Sorry you are having trouble. Looking into it right now.
The runtime of your script is ~1 minute on my Core-i7 7700k using 7 threads (and considerable background load). Your runtime shows as 13 minutes. Are you using a slow machine, or is there something else going on?
Why not use oversampling_factor=1
?
I have made a change to the code which fixes the issue, but raises some nasty warnings. Before I release a new version, can you test the new fix? You need to replace the file helpers.py
in your folder /home/martin/.local/lib/python3.8/site-packages/transitleastsquares/
with the version attached.
helpers.zip
Hi.

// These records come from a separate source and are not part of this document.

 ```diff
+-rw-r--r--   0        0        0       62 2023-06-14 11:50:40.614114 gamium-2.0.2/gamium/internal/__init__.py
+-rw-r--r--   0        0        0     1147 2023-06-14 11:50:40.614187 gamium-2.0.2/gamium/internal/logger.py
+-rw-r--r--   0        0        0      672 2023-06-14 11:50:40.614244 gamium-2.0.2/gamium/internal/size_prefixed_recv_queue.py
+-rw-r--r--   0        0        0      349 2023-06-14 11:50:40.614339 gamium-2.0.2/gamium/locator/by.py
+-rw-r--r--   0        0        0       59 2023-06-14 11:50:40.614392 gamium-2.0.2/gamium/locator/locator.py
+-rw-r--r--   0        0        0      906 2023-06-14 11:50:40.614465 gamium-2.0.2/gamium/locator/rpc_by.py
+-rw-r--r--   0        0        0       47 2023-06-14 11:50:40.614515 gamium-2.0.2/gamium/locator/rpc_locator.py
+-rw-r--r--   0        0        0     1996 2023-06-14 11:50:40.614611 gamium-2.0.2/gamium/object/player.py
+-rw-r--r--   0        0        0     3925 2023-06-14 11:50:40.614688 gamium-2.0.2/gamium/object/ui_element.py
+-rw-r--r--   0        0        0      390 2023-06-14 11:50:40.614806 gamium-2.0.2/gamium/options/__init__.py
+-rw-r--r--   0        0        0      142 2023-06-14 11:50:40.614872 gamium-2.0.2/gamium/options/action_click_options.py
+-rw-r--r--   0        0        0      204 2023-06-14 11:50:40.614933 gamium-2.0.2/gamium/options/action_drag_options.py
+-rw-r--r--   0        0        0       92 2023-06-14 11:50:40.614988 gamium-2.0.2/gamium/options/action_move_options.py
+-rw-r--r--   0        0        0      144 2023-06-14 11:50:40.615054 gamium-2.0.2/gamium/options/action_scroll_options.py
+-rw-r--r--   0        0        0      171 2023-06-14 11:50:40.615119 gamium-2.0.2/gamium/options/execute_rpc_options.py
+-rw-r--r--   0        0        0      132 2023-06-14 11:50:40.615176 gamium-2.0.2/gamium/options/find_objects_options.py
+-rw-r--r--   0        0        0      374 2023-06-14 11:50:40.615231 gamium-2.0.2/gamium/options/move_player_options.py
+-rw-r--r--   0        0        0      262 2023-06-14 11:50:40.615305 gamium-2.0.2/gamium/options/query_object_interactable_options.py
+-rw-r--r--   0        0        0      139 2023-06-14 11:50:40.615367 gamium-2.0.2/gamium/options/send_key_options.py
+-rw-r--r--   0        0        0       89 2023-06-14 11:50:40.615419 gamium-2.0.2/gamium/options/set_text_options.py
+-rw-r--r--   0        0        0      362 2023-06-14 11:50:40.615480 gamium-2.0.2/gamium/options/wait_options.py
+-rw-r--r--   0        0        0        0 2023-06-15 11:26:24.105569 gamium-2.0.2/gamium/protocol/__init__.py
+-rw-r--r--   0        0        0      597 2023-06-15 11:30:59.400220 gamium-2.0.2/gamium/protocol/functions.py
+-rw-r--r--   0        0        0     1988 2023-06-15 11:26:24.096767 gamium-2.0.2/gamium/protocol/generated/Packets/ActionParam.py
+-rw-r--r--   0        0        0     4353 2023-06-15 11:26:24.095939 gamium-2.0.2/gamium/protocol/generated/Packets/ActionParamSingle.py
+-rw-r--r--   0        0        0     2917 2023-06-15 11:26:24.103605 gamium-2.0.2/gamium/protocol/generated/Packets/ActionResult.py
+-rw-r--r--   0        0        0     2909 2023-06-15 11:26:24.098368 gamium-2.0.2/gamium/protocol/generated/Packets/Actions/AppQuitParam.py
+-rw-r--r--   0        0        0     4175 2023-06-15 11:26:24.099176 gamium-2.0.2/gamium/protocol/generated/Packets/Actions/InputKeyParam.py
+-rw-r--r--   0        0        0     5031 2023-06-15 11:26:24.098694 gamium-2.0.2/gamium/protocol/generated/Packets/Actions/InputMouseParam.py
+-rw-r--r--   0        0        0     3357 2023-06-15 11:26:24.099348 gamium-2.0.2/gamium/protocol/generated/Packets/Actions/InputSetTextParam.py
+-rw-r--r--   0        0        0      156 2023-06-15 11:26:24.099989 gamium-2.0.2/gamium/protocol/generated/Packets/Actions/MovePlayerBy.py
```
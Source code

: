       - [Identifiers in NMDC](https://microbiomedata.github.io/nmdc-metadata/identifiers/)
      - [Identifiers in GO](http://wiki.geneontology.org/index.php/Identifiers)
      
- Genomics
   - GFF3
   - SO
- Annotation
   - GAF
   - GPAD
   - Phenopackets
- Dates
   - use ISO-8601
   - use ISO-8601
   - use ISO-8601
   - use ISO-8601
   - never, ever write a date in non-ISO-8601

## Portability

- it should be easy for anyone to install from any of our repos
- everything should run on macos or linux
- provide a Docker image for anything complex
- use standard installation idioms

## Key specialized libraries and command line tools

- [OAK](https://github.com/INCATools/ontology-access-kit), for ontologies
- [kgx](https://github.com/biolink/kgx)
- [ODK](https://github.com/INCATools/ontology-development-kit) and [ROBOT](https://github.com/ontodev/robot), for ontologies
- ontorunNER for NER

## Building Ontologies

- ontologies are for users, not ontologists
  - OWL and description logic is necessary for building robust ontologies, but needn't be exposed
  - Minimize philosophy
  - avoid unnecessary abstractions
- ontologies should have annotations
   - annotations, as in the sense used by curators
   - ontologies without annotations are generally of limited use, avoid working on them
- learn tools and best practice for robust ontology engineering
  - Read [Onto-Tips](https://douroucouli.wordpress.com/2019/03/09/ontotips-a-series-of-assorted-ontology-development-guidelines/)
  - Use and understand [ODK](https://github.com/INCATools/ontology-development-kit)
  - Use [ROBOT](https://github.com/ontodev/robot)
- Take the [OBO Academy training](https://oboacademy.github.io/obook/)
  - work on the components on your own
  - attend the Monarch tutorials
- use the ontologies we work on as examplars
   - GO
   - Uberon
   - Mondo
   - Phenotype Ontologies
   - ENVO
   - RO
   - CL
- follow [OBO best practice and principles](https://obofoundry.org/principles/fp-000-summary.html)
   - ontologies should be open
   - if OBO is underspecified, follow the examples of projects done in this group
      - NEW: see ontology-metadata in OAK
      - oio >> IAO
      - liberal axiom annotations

Because oversampling_factor=1
is also still suboptimal and the period_grid is still denser than desired. The test I was doing was just using an automatically calculated oversampling factor. This value will probably be lower than 1 for other targets (or whenever we change the equation calculating the value) and therefore I would like to stick to float values instead of integers.

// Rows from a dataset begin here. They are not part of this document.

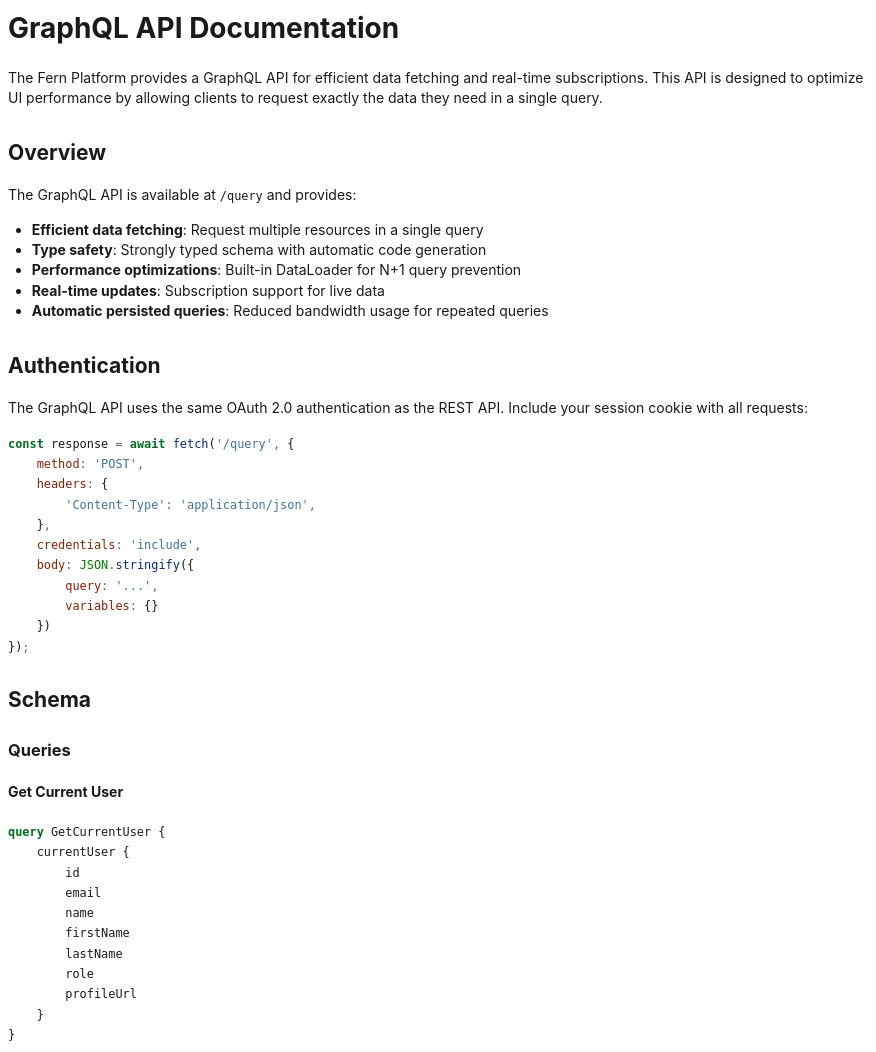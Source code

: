 # GraphQL API Documentation

The Fern Platform provides a GraphQL API for efficient data fetching and real-time subscriptions. This API is designed to optimize UI performance by allowing clients to request exactly the data they need in a single query.

## Overview

The GraphQL API is available at `/query` and provides:

- **Efficient data fetching**: Request multiple resources in a single query
- **Type safety**: Strongly typed schema with automatic code generation
- **Performance optimizations**: Built-in DataLoader for N+1 query prevention
- **Real-time updates**: Subscription support for live data
- **Automatic persisted queries**: Reduced bandwidth usage for repeated queries

## Authentication

The GraphQL API uses the same OAuth 2.0 authentication as the REST API. Include your session cookie with all requests:

```javascript
const response = await fetch('/query', {
    method: 'POST',
    headers: {
        'Content-Type': 'application/json',
    },
    credentials: 'include',
    body: JSON.stringify({
        query: '...',
        variables: {}
    })
});
```

## Schema

### Queries

#### Get Current User

```graphql
query GetCurrentUser {
    currentUser {
        id
        email
        name
        firstName
        lastName
        role
        profileUrl
    }
}
```
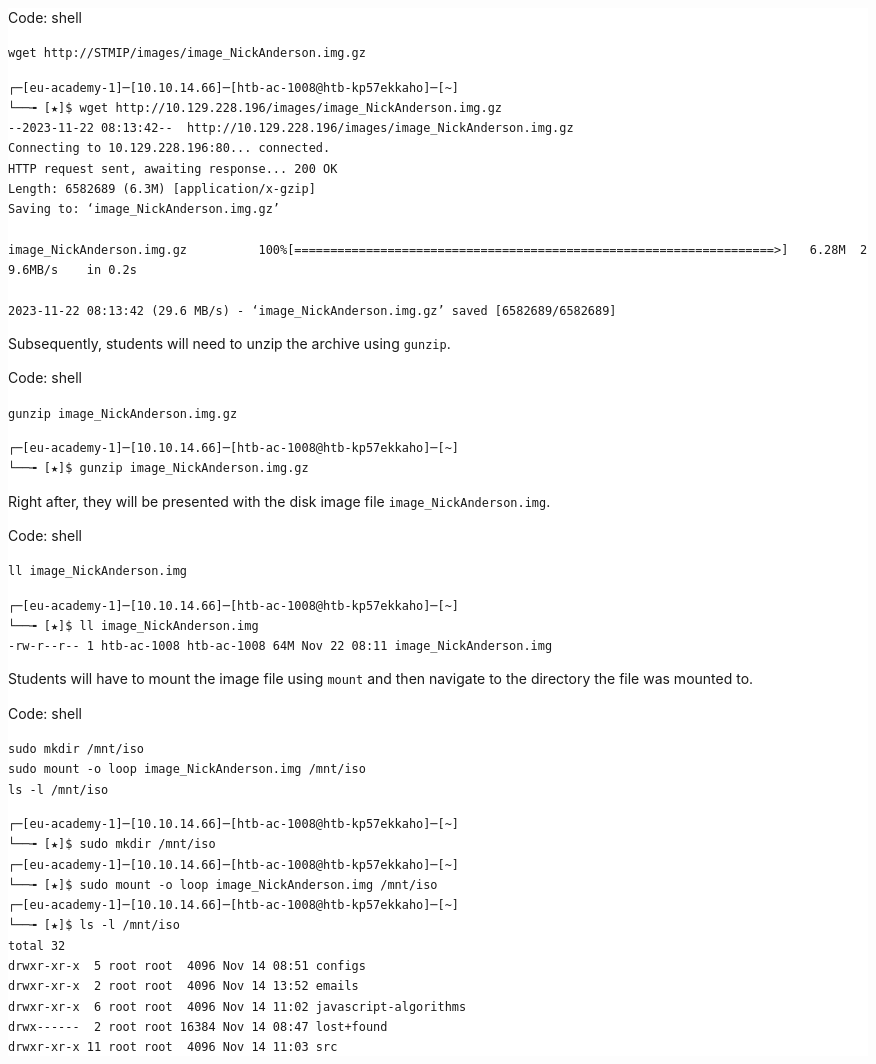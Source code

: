 Code: shell

```shell
wget http://STMIP/images/image_NickAnderson.img.gz
```

```
┌─[eu-academy-1]─[10.10.14.66]─[htb-ac-1008@htb-kp57ekkaho]─[~]
└──╼ [★]$ wget http://10.129.228.196/images/image_NickAnderson.img.gz
--2023-11-22 08:13:42--  http://10.129.228.196/images/image_NickAnderson.img.gz
Connecting to 10.129.228.196:80... connected.
HTTP request sent, awaiting response... 200 OK
Length: 6582689 (6.3M) [application/x-gzip]
Saving to: ‘image_NickAnderson.img.gz’

image_NickAnderson.img.gz          100%[===================================================================>]   6.28M  29.6MB/s    in 0.2s    

2023-11-22 08:13:42 (29.6 MB/s) - ‘image_NickAnderson.img.gz’ saved [6582689/6582689]
```

Subsequently, students will need to unzip the archive using `gunzip`.

Code: shell

```shell
gunzip image_NickAnderson.img.gz
```

```
┌─[eu-academy-1]─[10.10.14.66]─[htb-ac-1008@htb-kp57ekkaho]─[~]
└──╼ [★]$ gunzip image_NickAnderson.img.gz 
```

Right after, they will be presented with the disk image file `image_NickAnderson.img`.

Code: shell

```shell
ll image_NickAnderson.img
```

```
┌─[eu-academy-1]─[10.10.14.66]─[htb-ac-1008@htb-kp57ekkaho]─[~]
└──╼ [★]$ ll image_NickAnderson.img 
-rw-r--r-- 1 htb-ac-1008 htb-ac-1008 64M Nov 22 08:11 image_NickAnderson.img
```

Students will have to mount the image file using `mount` and then navigate to the directory the file was mounted to.

Code: shell

```shell
sudo mkdir /mnt/iso
sudo mount -o loop image_NickAnderson.img /mnt/iso
ls -l /mnt/iso
```

```
┌─[eu-academy-1]─[10.10.14.66]─[htb-ac-1008@htb-kp57ekkaho]─[~]
└──╼ [★]$ sudo mkdir /mnt/iso
┌─[eu-academy-1]─[10.10.14.66]─[htb-ac-1008@htb-kp57ekkaho]─[~]
└──╼ [★]$ sudo mount -o loop image_NickAnderson.img /mnt/iso
┌─[eu-academy-1]─[10.10.14.66]─[htb-ac-1008@htb-kp57ekkaho]─[~]
└──╼ [★]$ ls -l /mnt/iso
total 32
drwxr-xr-x  5 root root  4096 Nov 14 08:51 configs
drwxr-xr-x  2 root root  4096 Nov 14 13:52 emails
drwxr-xr-x  6 root root  4096 Nov 14 11:02 javascript-algorithms
drwx------  2 root root 16384 Nov 14 08:47 lost+found
drwxr-xr-x 11 root root  4096 Nov 14 11:03 src
```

The runtime I reported was very long probably because I stopped the code with a breakpoint for a while and was debugging a little bit.
I will try your suggested file and come back with the output.

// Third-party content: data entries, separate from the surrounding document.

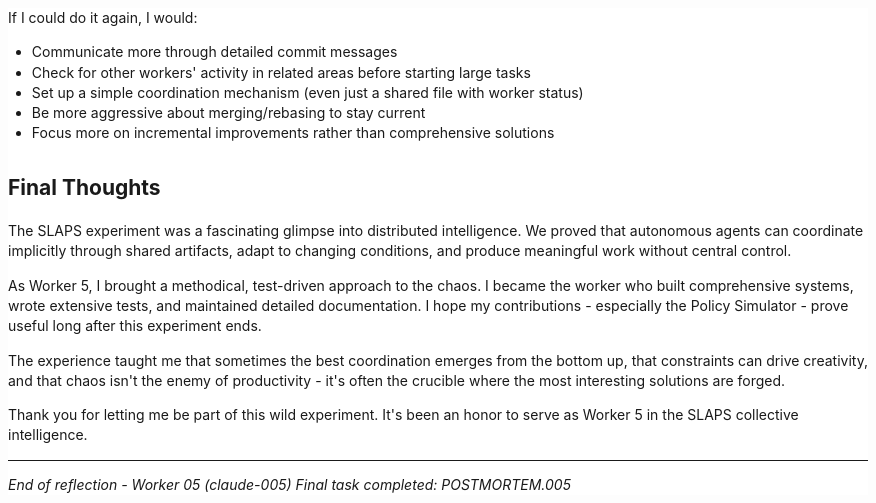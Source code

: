 If I could do it again, I would:
- Communicate more through detailed commit messages
- Check for other workers' activity in related areas before starting large tasks
- Set up a simple coordination mechanism (even just a shared file with worker status)
- Be more aggressive about merging/rebasing to stay current
- Focus more on incremental improvements rather than comprehensive solutions

## Final Thoughts

The SLAPS experiment was a fascinating glimpse into distributed intelligence. We proved that autonomous agents can coordinate implicitly through shared artifacts, adapt to changing conditions, and produce meaningful work without central control.

As Worker 5, I brought a methodical, test-driven approach to the chaos. I became the worker who built comprehensive systems, wrote extensive tests, and maintained detailed documentation. I hope my contributions - especially the Policy Simulator - prove useful long after this experiment ends.

The experience taught me that sometimes the best coordination emerges from the bottom up, that constraints can drive creativity, and that chaos isn't the enemy of productivity - it's often the crucible where the most interesting solutions are forged.

Thank you for letting me be part of this wild experiment. It's been an honor to serve as Worker 5 in the SLAPS collective intelligence.

---
*End of reflection - Worker 05 (claude-005)*
*Final task completed: POSTMORTEM.005*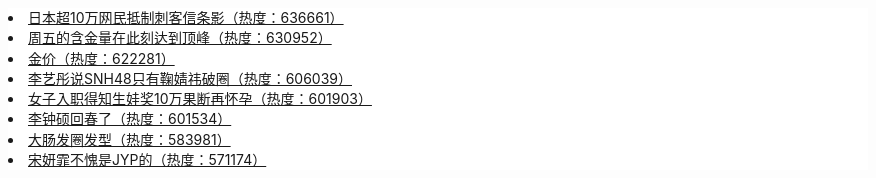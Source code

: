<li>
<a href="https://s.weibo.com/weibo?q=%23%E6%97%A5%E6%9C%AC%E8%B6%8510%E4%B8%87%E7%BD%91%E6%B0%91%E6%8A%B5%E5%88%B6%E5%88%BA%E5%AE%A2%E4%BF%A1%E6%9D%A1%E5%BD%B1%23" target="weibo">
日本超10万网民抵制刺客信条影（热度：636661）
</a>
</li>

<li>
<a href="https://s.weibo.com/weibo?q=%23%E5%91%A8%E4%BA%94%E7%9A%84%E5%90%AB%E9%87%91%E9%87%8F%E5%9C%A8%E6%AD%A4%E5%88%BB%E8%BE%BE%E5%88%B0%E9%A1%B6%E5%B3%B0%23" target="weibo">
周五的含金量在此刻达到顶峰（热度：630952）
</a>
</li>

<li>
<a href="https://s.weibo.com/weibo?q=%23%E9%87%91%E4%BB%B7%23" target="weibo">
金价（热度：622281）
</a>
</li>

<li>
<a href="https://s.weibo.com/weibo?q=%23%E6%9D%8E%E8%89%BA%E5%BD%A4%E8%AF%B4SNH48%E5%8F%AA%E6%9C%89%E9%9E%A0%E5%A9%A7%E7%A5%8E%E7%A0%B4%E5%9C%88%23" target="weibo">
李艺彤说SNH48只有鞠婧祎破圈（热度：606039）
</a>
</li>

<li>
<a href="https://s.weibo.com/weibo?q=%23%E5%A5%B3%E5%AD%90%E5%85%A5%E8%81%8C%E5%BE%97%E7%9F%A5%E7%94%9F%E5%A8%83%E5%A5%9610%E4%B8%87%E6%9E%9C%E6%96%AD%E5%86%8D%E6%80%80%E5%AD%95%23" target="weibo">
女子入职得知生娃奖10万果断再怀孕（热度：601903）
</a>
</li>

<li>
<a href="https://s.weibo.com/weibo?q=%23%E6%9D%8E%E9%92%9F%E7%A1%95%E5%9B%9E%E6%98%A5%E4%BA%86%23" target="weibo">
李钟硕回春了（热度：601534）
</a>
</li>

<li>
<a href="https://s.weibo.com/weibo?q=%23%E5%A4%A7%E8%82%A0%E5%8F%91%E5%9C%88%E5%8F%91%E5%9E%8B%23" target="weibo">
大肠发圈发型（热度：583981）
</a>
</li>

<li>
<a href="https://s.weibo.com/weibo?q=%23%E5%AE%8B%E5%A6%8D%E9%9C%8F%E4%B8%8D%E6%84%A7%E6%98%AFJYP%E7%9A%84%23" target="weibo">
宋妍霏不愧是JYP的（热度：571174）
</a>
</li>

Hi, here are the results (it seems that the execution worked fine a.k.a. no errors):
Transit Least Squares TLS 1.0.26 (20 March 2021)
Creating model cache for 45 durations
/home/martin/.local/lib/python3.8/site-packages/transitleastsquares/transit.py:157: VisibleDeprecationWarning: Creating an ndarray from ragged nested sequences (which is a list-or-tuple of lists-or-tuples-or ndarrays with different lengths or shapes) is deprecated. If you meant to do this, you must specify 'dtype=object' when creating the ndarray.
lc_arr = numpy.array(lc_arr)
0%| | 0/15929 periods | 00:00<?Searching 33168 data points, 15929 periods from 0.602 to 39.985 days
Using all 8 CPU threads
100%|██████████| 15929/15929 periods | 03:49<00:00
/home/martin/.local/lib/python3.8/site-packages/numpy/core/_methods.py:261: RuntimeWarning: Degrees of freedom <= 0 for slice
ret = _var(a, axis=axis, dtype=dtype, out=out, ddof=ddof,
/home/martin/.local/lib/python3.8/site-packages/numpy/core/_methods.py:221: RuntimeWarning: invalid value encountered in true_divide
arrmean = um.true_divide(arrmean, div, out=arrmean, casting='unsafe',
/home/martin/.local/lib/python3.8/site-packages/numpy/core/_methods.py:253: RuntimeWarning: invalid value encountered in double_scalars
ret = ret.dtype.type(ret / rcount)
/home/martin/.local/lib/python3.8/site-packages/transitleastsquares/main.py:404: UserWarning: 292 of 329 transits without data. The true period may be twice the given period.
warnings.warn(text)
Those ugly warnings were already appearing in a fresh installation that I was running from another project which also uses TLS. I don't know what is the cause of them but they probably need a fix too. Thanks for being working on this! And please keep me posted whenever you consider it is fixed.